====== Data to process ======

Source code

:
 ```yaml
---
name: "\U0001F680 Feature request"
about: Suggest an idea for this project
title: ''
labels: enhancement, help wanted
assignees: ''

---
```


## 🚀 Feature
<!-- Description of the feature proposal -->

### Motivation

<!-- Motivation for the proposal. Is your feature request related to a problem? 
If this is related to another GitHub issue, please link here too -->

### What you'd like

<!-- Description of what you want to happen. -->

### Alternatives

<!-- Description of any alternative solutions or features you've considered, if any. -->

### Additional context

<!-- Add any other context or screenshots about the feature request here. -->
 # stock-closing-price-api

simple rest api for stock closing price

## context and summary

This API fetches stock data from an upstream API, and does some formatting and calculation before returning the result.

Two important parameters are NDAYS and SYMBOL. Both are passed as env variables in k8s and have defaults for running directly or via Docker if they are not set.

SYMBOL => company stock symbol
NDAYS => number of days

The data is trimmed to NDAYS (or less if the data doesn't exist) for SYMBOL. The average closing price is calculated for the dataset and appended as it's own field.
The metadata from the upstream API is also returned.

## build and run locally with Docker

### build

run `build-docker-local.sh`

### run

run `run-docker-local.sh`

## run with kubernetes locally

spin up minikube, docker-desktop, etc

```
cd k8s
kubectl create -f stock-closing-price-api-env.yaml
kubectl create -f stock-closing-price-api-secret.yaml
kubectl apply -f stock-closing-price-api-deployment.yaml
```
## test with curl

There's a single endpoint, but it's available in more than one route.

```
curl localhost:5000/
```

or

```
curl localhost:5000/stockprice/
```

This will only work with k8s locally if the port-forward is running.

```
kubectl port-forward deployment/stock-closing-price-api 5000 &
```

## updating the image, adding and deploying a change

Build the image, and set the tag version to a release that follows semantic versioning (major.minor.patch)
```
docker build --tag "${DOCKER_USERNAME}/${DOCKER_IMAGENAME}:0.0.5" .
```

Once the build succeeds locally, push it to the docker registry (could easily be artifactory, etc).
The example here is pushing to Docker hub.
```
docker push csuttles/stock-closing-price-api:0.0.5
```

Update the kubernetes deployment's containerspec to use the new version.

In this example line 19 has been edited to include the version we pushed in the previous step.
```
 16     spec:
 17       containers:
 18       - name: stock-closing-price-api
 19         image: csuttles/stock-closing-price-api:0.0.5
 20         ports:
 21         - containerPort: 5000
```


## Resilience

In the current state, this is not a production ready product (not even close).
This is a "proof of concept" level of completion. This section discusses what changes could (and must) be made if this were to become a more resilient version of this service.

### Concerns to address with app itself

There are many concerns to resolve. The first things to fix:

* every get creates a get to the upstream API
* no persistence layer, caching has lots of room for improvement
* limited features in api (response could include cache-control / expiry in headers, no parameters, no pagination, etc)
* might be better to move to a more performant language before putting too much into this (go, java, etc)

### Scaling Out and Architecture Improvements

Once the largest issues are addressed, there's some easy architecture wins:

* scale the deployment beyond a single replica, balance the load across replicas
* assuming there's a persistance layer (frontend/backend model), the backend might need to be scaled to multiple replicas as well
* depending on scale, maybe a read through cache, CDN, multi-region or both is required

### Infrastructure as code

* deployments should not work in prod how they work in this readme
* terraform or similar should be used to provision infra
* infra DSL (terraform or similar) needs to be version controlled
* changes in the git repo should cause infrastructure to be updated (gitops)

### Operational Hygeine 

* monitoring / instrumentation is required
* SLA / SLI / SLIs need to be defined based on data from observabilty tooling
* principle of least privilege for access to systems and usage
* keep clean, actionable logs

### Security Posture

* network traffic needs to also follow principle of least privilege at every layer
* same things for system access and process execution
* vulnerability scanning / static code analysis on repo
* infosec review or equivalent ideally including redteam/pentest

======

### The task
Having looked over the entries above, reproduce all of them exactly.

### Problem solution
Source code

:
 ```yaml
---
name: "\U0001F680 Feature request"
about: Suggest an idea for this project
title: ''
labels: enhancement, help wanted
assignees: ''

---
```


## 🚀 Feature
<!-- Description of the feature proposal -->

### Motivation

<!-- Motivation for the proposal. Is your feature request related to a problem? 
If this is related to another GitHub issue, please link here too -->

### What you'd like

<!-- Description of what you want to happen. -->

### Alternatives

<!-- Description of any alternative solutions or features you've considered, if any. -->

### Additional context

<!-- Add any other context or screenshots about the feature request here. -->
 # stock-closing-price-api

simple rest api for stock closing price

## context and summary

This API fetches stock data from an upstream API, and does some formatting and calculation before returning the result.

Two important parameters are NDAYS and SYMBOL. Both are passed as env variables in k8s and have defaults for running directly or via Docker if they are not set.

SYMBOL => company stock symbol
NDAYS => number of days

The data is trimmed to NDAYS (or less if the data doesn't exist) for SYMBOL. The average closing price is calculated for the dataset and appended as it's own field.
The metadata from the upstream API is also returned.

## build and run locally with Docker

### build

run `build-docker-local.sh`

### run

run `run-docker-local.sh`

## run with kubernetes locally

spin up minikube, docker-desktop, etc

```
cd k8s
kubectl create -f stock-closing-price-api-env.yaml
kubectl create -f stock-closing-price-api-secret.yaml
kubectl apply -f stock-closing-price-api-deployment.yaml
```
## test with curl

There's a single endpoint, but it's available in more than one route.

```
curl localhost:5000/
```

or

```
curl localhost:5000/stockprice/
```

This will only work with k8s locally if the port-forward is running.

```
kubectl port-forward deployment/stock-closing-price-api 5000 &
```

## updating the image, adding and deploying a change

Build the image, and set the tag version to a release that follows semantic versioning (major.minor.patch)
```
docker build --tag "${DOCKER_USERNAME}/${DOCKER_IMAGENAME}:0.0.5" .
```

Once the build succeeds locally, push it to the docker registry (could easily be artifactory, etc).
The example here is pushing to Docker hub.
```
docker push csuttles/stock-closing-price-api:0.0.5
```

Update the kubernetes deployment's containerspec to use the new version.

In this example line 19 has been edited to include the version we pushed in the previous step.
```
 16     spec:
 17       containers:
 18       - name: stock-closing-price-api
 19         image: csuttles/stock-closing-price-api:0.0.5
 20         ports:
 21         - containerPort: 5000
```


## Resilience

In the current state, this is not a production ready product (not even close).
This is a "proof of concept" level of completion. This section discusses what changes could (and must) be made if this were to become a more resilient version of this service.

### Concerns to address with app itself

There are many concerns to resolve. The first things to fix:

* every get creates a get to the upstream API
* no persistence layer, caching has lots of room for improvement
* limited features in api (response could include cache-control / expiry in headers, no parameters, no pagination, etc)
* might be better to move to a more performant language before putting too much into this (go, java, etc)

### Scaling Out and Architecture Improvements

Once the largest issues are addressed, there's some easy architecture wins:

* scale the deployment beyond a single replica, balance the load across replicas
* assuming there's a persistance layer (frontend/backend model), the backend might need to be scaled to multiple replicas as well
* depending on scale, maybe a read through cache, CDN, multi-region or both is required

### Infrastructure as code

* deployments should not work in prod how they work in this readme
* terraform or similar should be used to provision infra
* infra DSL (terraform or similar) needs to be version controlled
* changes in the git repo should cause infrastructure to be updated (gitops)

### Operational Hygeine 

* monitoring / instrumentation is required
* SLA / SLI / SLIs need to be defined based on data from observabilty tooling
* principle of least privilege for access to systems and usage
* keep clean, actionable logs

### Security Posture

* network traffic needs to also follow principle of least privilege at every layer
* same things for system access and process execution
* vulnerability scanning / static code analysis on repo
* infosec review or equivalent ideally including redteam/pentest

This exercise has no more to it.